Вечером 21 июня открыл свое заседание Якобинский клуб. Робеспьер явился туда более мрачным, чем обычно. Рассеянно слушал он первые выступления. Барнав добивался постановления, которым клуб одобрил бы меры, принятые Учредительным собранием, и заявил бы о поддержке конституции. Это постановление он хотел распространить по всем филиальным клубам. Значительная часть якобинцев поддержала предложение Барнава. Максимилиан пожимает плечами. Об этом ли нужно сейчас говорить? Он берет слово; указывает, что народу со всех сторон расставлены ловушки; обвиняет короля, его сообщников, контрреволюционную эмиграцию, министров, наконец Собрание, пытающееся обмануть общественное мнение относительно характера побега короля. Он глубоко возмущен тем, что буржуазная Ассамблея оставляет управление народом в руках служителей опозоренного трона. Он предвидит кровавые события в недалеком будущем. Быть может, погибнут многие патриоты… Робеспьер обводит грустным взглядом присутствующих. Внемлют ли они его предостережениям?

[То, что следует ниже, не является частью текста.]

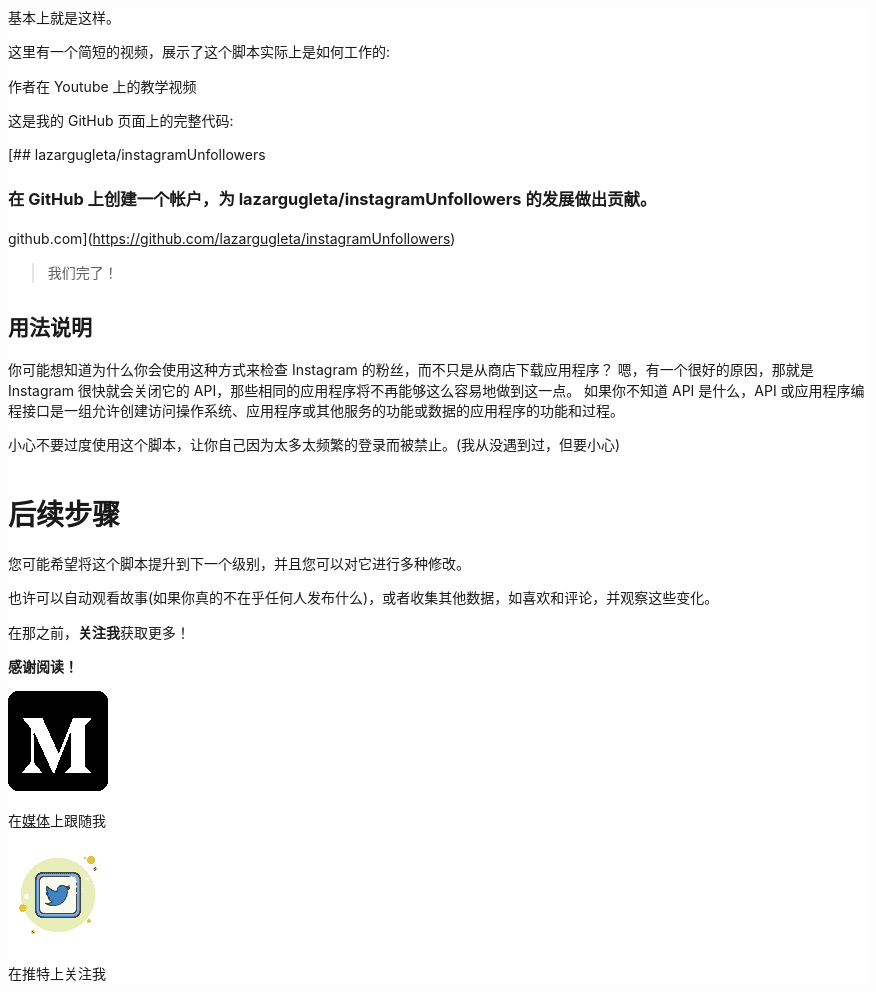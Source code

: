 基本上就是这样。

这里有一个简短的视频，展示了这个脚本实际上是如何工作的:

作者在 Youtube 上的教学视频

这是我的 GitHub 页面上的完整代码:

[](https://github.com/lazargugleta/instagramUnfollowers) [## lazargugleta/instagramUnfollowers

### 在 GitHub 上创建一个帐户，为 lazargugleta/instagramUnfollowers 的发展做出贡献。

github.com](https://github.com/lazargugleta/instagramUnfollowers) 

> 我们完了！

## 用法说明

你可能想知道为什么你会使用这种方式来检查 Instagram 的粉丝，而不只是从商店下载应用程序？
嗯，有一个很好的原因，那就是 Instagram 很快就会关闭它的 API，那些相同的应用程序将不再能够这么容易地做到这一点。
如果你不知道 API 是什么，API 或应用程序编程接口是一组允许创建访问操作系统、应用程序或其他服务的功能或数据的应用程序的功能和过程。

小心不要过度使用这个脚本，让你自己因为太多太频繁的登录而被禁止。(我从没遇到过，但要小心)

# 后续步骤

您可能希望将这个脚本提升到下一个级别，并且您可以对它进行多种修改。

也许可以自动观看故事(如果你真的不在乎任何人发布什么)，或者收集其他数据，如喜欢和评论，并观察这些变化。

在那之前，**关注我**获取更多！

**感谢阅读！**

[![](img/be10e7a3911b6f5a7dc0d973baafc3cb.png)](https://medium.com/@lazar.gugleta)

在[媒体](https://medium.com/@lazar.gugleta)上跟随我

[![](img/f57531852f6a5e67742319cb55c98fcf.png)](https://twitter.com/intent/user?screen_name=LazarGugleta)

在推特上关注我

— Я хотел по крайней мере воздвигнуть в вашем протоколе памятник тому, что с вами случится… Обвиняя почти всех моих собратьев, членов Ассамблеи, в том, что они контрреволюционеры — одни из страха, другие по неведению, третьи из мстительности, четвертые из оскорбленной гордости или слепой доверчивости, — я знаю, знаю, что этим точу на себя тысячу кинжалов. Но если еще в начале революции, когда я был едва заметен в Национальном собрании, если еще в то время, когда на меня смотрела только моя совесть, я принес мою жизнь в жертву истине, то теперь, когда голоса моих сограждан хорошо заплатили мне за эту жертву, я приму почти как благодеяние смерть, которая не даст мне быть свидетелем бедствий, на мой взгляд неизбежных!